In order to rebut the presumption of wrongfulness, a defendant may show that the statement was true and that it was in the public benefit for it to be made; or that the statement constituted fair comment; or that the statement was made on a privileged occasion.’

[42] I am of the considered opinion that these are matters, which may not be properly decided by the court at this midway stage as it were, based solely on the cross-examination of the plaintiffs and their witnesses. It may and is in the instant case, necessary to have the defendants canvass evidence to prove the defences as, ‘a plaintiff who proves that according to the reasonable person test, the publication is defamatory and refers to him, provides prima facie proof of wrongfulness. A presumption of wrongfulness then arises and the onus is on the defendant to rebut it.’ He may do this by proving the existence of a ground of justification (such as privilege, fair comment or truth and the public interest) for his conduct.’[17]

[43] In view of the foregoing, I am of the considered opinion that in view of the plaintiffs having shown that the allegations made by the 2nd defendant were prima facie defamatory of them, it is now incumbent upon the 2nd defendant to prove the sustainability of the defences she has canvassed in her plea. There is in my considered view prima facie evidence upon which the court may find for the plaintiff at this stage and I accordingly come to the conclusion that this is a proper case in which the application for absolution from the instance should be refused.

[44] In the premises, I issue the following order:

1. The application for absolution from the instance in respect of claim 1 is granted with costs.

2. The application for absolution from the instance in relation to claim 2 is refused and the 2nd defendant is ordered to pay the costs thereof.

3. The second defendant is put to her defence in relation to claim 2 and court shall give directives regarding the continuance of the trial in respect of the second claim in consultation with the parties’ representatives immediately after delivery of this order.

TS Masuku

Judge

APPEARANCES:

PLAINTIFFS: M. Petherbridge

Instructed by Petherbridge Law Chambers

DEFENDANTS: P. Swanepoel

Instructed by Phillip Swanepoel Legal Practitioners

[1] (384/98) [2000] ZASCA 33 (31 August 2000; 2001 (1) SA 88 (SCA); [2000] 4 All SA 241 (A).

[2] (I 3253/2007) [2011] NAHCMD 172 (17 June 2011).

[3] (I 220/2014) [2014] NAHCNLD 53 (03 October 2014).

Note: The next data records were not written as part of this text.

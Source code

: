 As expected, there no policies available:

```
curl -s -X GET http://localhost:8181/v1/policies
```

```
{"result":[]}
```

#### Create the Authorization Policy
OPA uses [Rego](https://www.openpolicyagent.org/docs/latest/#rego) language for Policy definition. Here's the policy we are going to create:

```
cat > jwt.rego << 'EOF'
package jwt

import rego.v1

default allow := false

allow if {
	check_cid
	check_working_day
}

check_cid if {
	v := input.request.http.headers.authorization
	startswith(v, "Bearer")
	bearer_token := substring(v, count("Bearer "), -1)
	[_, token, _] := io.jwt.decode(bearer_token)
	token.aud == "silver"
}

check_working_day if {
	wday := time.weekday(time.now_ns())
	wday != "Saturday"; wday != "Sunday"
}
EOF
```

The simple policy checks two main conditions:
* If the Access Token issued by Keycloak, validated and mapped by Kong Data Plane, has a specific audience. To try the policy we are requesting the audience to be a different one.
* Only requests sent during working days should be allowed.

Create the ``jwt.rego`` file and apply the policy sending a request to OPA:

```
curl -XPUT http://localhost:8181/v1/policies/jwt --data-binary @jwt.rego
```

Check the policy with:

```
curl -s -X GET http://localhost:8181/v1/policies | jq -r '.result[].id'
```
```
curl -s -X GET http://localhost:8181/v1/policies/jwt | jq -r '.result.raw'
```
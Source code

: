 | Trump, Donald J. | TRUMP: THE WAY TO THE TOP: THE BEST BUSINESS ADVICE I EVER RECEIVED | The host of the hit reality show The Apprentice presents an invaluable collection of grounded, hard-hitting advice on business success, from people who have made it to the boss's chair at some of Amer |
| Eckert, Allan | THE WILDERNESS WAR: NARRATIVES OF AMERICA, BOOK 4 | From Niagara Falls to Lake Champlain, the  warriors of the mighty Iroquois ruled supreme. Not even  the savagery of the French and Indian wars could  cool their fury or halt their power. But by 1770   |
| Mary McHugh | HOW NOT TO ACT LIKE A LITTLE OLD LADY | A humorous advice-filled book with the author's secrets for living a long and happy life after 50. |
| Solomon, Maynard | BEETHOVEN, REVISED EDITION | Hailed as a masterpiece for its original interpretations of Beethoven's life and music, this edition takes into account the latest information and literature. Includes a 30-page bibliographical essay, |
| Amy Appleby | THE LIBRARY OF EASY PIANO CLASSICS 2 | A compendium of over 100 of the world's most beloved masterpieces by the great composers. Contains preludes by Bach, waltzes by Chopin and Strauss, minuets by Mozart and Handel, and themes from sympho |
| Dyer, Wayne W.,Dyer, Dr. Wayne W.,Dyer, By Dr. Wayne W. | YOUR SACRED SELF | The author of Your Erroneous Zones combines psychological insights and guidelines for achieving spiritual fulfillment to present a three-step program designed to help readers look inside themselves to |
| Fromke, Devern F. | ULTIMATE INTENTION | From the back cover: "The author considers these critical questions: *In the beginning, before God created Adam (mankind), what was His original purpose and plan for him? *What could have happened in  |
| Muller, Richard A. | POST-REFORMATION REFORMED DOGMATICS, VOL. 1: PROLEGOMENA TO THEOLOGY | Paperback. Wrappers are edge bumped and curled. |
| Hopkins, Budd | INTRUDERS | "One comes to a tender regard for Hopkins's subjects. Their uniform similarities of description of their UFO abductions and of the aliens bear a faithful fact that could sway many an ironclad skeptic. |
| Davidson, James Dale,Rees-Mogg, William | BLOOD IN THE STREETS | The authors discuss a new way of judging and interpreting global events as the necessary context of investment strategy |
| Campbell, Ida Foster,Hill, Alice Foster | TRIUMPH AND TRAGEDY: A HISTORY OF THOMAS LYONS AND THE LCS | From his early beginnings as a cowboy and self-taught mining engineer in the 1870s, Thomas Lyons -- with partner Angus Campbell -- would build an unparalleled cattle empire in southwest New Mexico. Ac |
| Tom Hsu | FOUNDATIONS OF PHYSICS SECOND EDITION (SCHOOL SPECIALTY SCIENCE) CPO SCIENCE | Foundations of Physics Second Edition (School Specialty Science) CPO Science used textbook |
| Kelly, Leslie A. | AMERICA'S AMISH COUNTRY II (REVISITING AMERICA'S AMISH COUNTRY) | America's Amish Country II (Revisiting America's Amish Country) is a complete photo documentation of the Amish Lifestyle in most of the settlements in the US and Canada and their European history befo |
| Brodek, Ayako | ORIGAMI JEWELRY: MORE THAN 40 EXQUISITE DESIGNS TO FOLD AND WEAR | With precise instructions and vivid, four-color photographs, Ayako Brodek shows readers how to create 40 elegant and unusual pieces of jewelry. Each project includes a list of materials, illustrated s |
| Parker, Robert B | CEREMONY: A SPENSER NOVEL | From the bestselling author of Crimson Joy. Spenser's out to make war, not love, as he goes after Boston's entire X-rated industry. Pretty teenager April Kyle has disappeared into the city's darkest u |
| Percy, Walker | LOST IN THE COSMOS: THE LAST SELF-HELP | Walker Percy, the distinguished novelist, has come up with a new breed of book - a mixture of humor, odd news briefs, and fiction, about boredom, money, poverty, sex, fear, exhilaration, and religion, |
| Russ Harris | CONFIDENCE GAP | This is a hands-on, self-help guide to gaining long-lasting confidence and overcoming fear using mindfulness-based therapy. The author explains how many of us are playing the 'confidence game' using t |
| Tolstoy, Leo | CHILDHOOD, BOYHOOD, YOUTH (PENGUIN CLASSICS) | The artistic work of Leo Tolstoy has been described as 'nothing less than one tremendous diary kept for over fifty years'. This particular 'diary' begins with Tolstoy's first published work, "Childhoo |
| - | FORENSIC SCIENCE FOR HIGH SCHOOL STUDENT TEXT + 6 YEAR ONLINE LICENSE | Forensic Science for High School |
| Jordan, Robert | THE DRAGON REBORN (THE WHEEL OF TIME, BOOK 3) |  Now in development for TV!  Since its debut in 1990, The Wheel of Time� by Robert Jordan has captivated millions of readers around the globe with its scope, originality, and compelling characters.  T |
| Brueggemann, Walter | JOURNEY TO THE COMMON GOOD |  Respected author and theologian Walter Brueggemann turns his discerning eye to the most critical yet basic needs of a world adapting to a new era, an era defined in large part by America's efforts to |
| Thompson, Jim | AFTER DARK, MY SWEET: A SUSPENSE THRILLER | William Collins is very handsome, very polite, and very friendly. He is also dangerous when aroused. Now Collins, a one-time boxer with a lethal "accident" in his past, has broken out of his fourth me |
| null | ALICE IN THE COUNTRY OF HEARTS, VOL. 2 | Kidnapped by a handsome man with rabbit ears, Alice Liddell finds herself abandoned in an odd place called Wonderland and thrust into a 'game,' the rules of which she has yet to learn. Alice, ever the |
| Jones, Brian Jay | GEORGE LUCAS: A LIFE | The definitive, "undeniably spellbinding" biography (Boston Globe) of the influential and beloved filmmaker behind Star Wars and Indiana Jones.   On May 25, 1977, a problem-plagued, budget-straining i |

[4] Neethling’s Law of Personality, Lexis Nexis, 2nd edition, 2004 at p.131.

[5] Ibid at p.131.

[6] Ibid at p.153.

[7] Case No. I 1082/08 at para [7].

[8] Ibid at p.135 and the authorities referred to in the footnotes.

[9] Ibid at p 138.

[10] (I 2047/2010) [2013] NAHCMD 86 (4 April 2013).

[11] 1980 (3) SA 556 (A) at 577.

[12] (CA 68/2007) [2011]NAHC 264 (14 September 2011).

[13] (I 1218/2011) [2012] NAHC 77 (7 March 2012).

[14] At p.145-6.

[15] Neethling et al at p. 148.

[16] At page 6 para 11 on Wrongfulness.

[17] Neethling (op cit) at p 143 to 144.